Runtime dependencies. Data files like CSV, TOML, or JSON often matter deeply at runtime but do not appear in the static import graph unless you layer in framework-specific heuristics.

None of that breaks the value of the approach. It just marks the boundary of what static graph awareness can do on its own.

The Bet

The real change here is not that graph-aware review is a little better than line-level review. It is that it asks a better question.

Line-level tools ask whether the changed code looks right in isolation. Graph-aware review asks whether the change breaks anything downstream, and if it does, whether the break was handled.

That is a much better fit for how real code review works.

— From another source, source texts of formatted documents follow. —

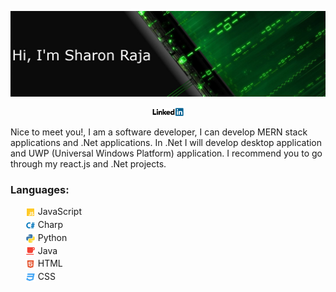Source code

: ![Cover picture](https://raw.githubusercontent.com/SharonRaja/SharonRaja/master/asserts/green-cover.png "Cover picture")
<p align="center"><a href="https://www.linkedin.com/in/sharon-raja-b07487147" target="_blank">
<img src="https://raw.githubusercontent.com/SharonRaja/SharonRaja/master/asserts/linkedin.png" width="50px" alt="Linkedin account">
</a></p>
<p>Nice to meet you!, I am a software developer, I can develop MERN stack applications and .Net applications. In .Net I will develop desktop application and UWP (Universal Windows Platform) application. I recommend you to go through my react.js and .Net projects.</p>

<h3>Languages:</h3>
<ul>
<sub><img src="https://raw.githubusercontent.com/SharonRaja/SharonRaja/master/asserts/javascript.svg" width="16px" alt="JavaScript logo"/></sub> JavaScript<br>
<sub><img src="https://raw.githubusercontent.com/SharonRaja/SharonRaja/master/asserts/csharp.svg" width="16px" alt="Csharp logo"/></sub> Charp<br>
<sub><img src="https://raw.githubusercontent.com/SharonRaja/SharonRaja/master/asserts/python.svg" width="16px" alt="Python logo"/></sub> Python<br>
<sub><img src="https://raw.githubusercontent.com/SharonRaja/SharonRaja/master/asserts/java.svg" width="16px" alt="Java logo"/></sub> Java<br>
<sub><img src="https://raw.githubusercontent.com/SharonRaja/SharonRaja/master/asserts/html.svg" width="16px" alt="HTML logo"/></sub> HTML<br>
<sub><img src="https://raw.githubusercontent.com/SharonRaja/SharonRaja/master/asserts/css.svg" width="16px" alt="CSS logo"/></sub> CSS<br>

</ul>

<!--
**SharonRaja/SharonRaja** is a ✨ _special_ ✨ repository because its `README.md` (this file) appears on your GitHub profile.

Here are some ideas to get you started:

- 🔭 I’m currently working on ...
- 🌱 I’m currently learning ...
- 👯 I’m looking to collaborate on ...
- 🤔 I’m looking for help with ...
- 💬 Ask me about ...
- 📫 How to reach me: ...
- 😄 Pronouns: ...
- ⚡ Fun fact: ...
-->
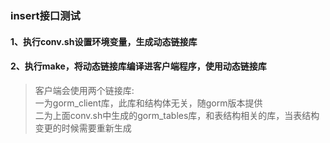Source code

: ### insert接口测试
#### 1、执行conv.sh设置环境变量，生成动态链接库
#### 2、执行make，将动态链接库编译进客户端程序，使用动态链接库
> 客户端会使用两个链接库:<br/>
一为gorm_client库，此库和结构体无关，随gorm版本提供<br/>
二为上面conv.sh中生成的gorm_tables库，和表结构相关的库，当表结构变更的时候需要重新生成<br/>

Clewso is open source under AGPL-3.0 at github.com/clewnet/clewso. The graph is built automatically from tree-sitter parsing. The review runs locally. And the argument is simple: if your review tool cannot see the dependency graph, it is blind to the most important part of the job.

That is the bet here too. Not that review can be fully automated. Just that the tooling should at least be looking at the thing that makes review hard.